# Plant ID



## IdartYou (Feb 8, 2013)

Can i get an ID on these and could they go in a viv with darts? Thanks  will be hitting them with a couple doses of CO2 if i can use them.


----------



## Groundhog (Dec 17, 2006)

_Philodendron hederaceum_ (=scandens) Heartleaf philodendron, excellent houseplant and vine. You can train it to climb the back wall of the tank.

_Dracaena fragrans_ 'Janet Craig Compacta' Nice plant when young, but grows into a small tree. There are better choices for a tank; grow this one as a houseplant. 

PlantFiles: Picture #2 of Dracaena 'Janet Craig Compacta' (Dracaena fragrans)

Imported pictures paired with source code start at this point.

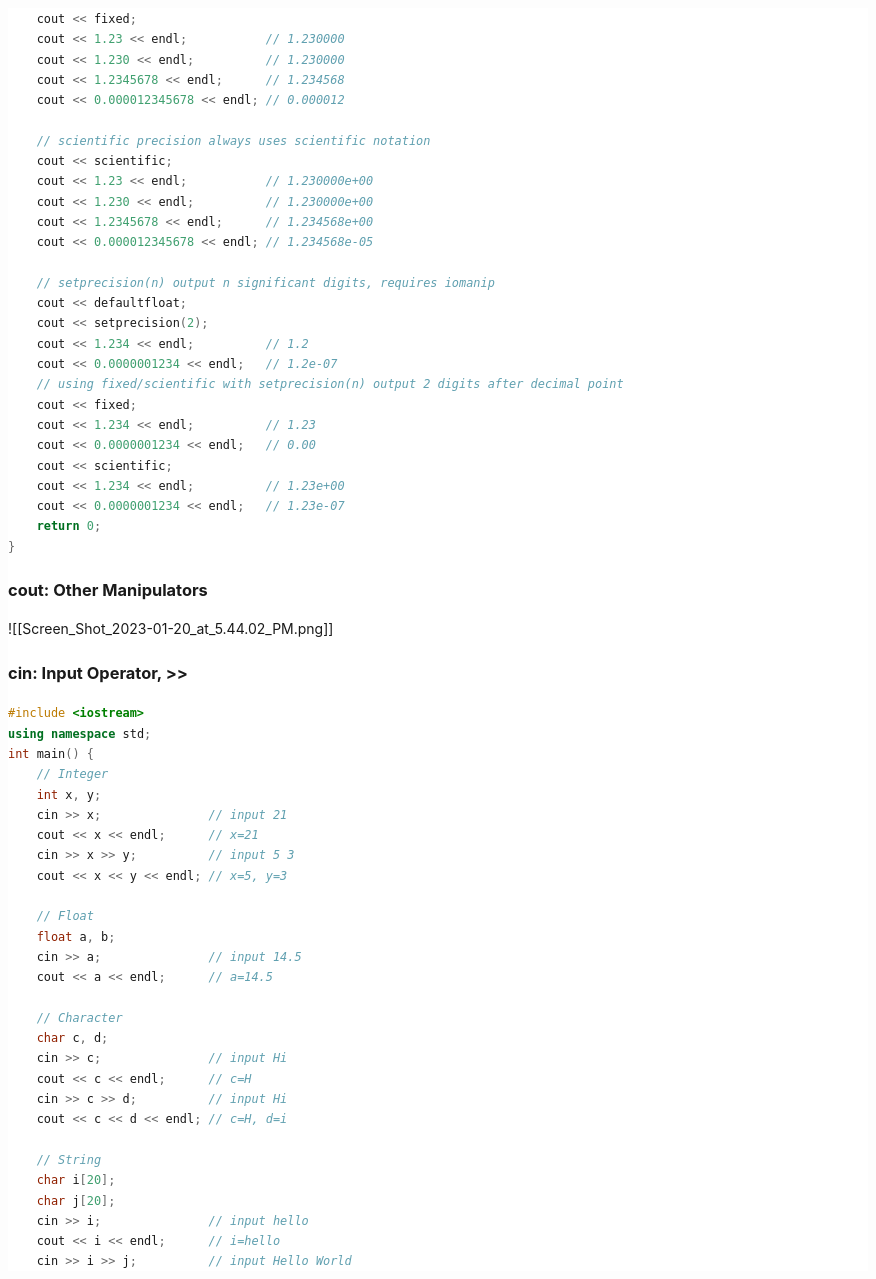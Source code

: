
 ```cpp
    cout << fixed;
    cout << 1.23 << endl;           // 1.230000
    cout << 1.230 << endl;          // 1.230000
    cout << 1.2345678 << endl;      // 1.234568
    cout << 0.000012345678 << endl; // 0.000012

    // scientific precision always uses scientific notation
    cout << scientific;
    cout << 1.23 << endl;           // 1.230000e+00
    cout << 1.230 << endl;          // 1.230000e+00
    cout << 1.2345678 << endl;      // 1.234568e+00
    cout << 0.000012345678 << endl; // 1.234568e-05

    // setprecision(n) output n significant digits, requires iomanip
    cout << defaultfloat;
    cout << setprecision(2);
    cout << 1.234 << endl;          // 1.2
    cout << 0.0000001234 << endl;   // 1.2e-07
    // using fixed/scientific with setprecision(n) output 2 digits after decimal point
    cout << fixed;
    cout << 1.234 << endl;          // 1.23
    cout << 0.0000001234 << endl;   // 0.00
    cout << scientific;
    cout << 1.234 << endl;          // 1.23e+00
    cout << 0.0000001234 << endl;   // 1.23e-07
    return 0;
}
```

### cout: Other Manipulators
![[Screen_Shot_2023-01-20_at_5.44.02_PM.png]]

### cin: Input Operator, >>
```cpp
#include <iostream>
using namespace std;
int main() {
    // Integer
    int x, y;
    cin >> x;               // input 21
    cout << x << endl;      // x=21
    cin >> x >> y;          // input 5 3
    cout << x << y << endl; // x=5, y=3

    // Float
    float a, b;
    cin >> a;               // input 14.5
    cout << a << endl;      // a=14.5

    // Character
    char c, d;
    cin >> c;               // input Hi
    cout << c << endl;      // c=H
    cin >> c >> d;          // input Hi
    cout << c << d << endl; // c=H, d=i

    // String
    char i[20];
    char j[20];
    cin >> i;               // input hello
    cout << i << endl;      // i=hello
    cin >> i >> j;          // input Hello World
```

There are several threads on tropical plants, and good threads of photos ("What have you got in foliage?", etc.) I also suggest you pick up a good paperback on tropical houseplants.


----------



## IdartYou (Feb 8, 2013)

Thanks. So the vine one would work? They were 2.99$ a piece so i said why not.


----------



## Groundhog (Dec 17, 2006)

The philodendron will work quite well. 

Other useful plants you may see in chain stores:

Ficus pumila 'Oakleaf' (grows slower)
Fittonia sp. 'Mini White' (white looks more natural than red)
Smaller vining peperomias
Earthstars (Cryptanthus sp.)
Button fern (Pellaea rotundifolia)

If you are not familiar with these, look 'em up 

Remember to at least rinse very thoroughly and do not reuse the potting mix in your tank! Of course, others use diluted bleach solutions, etc.


----------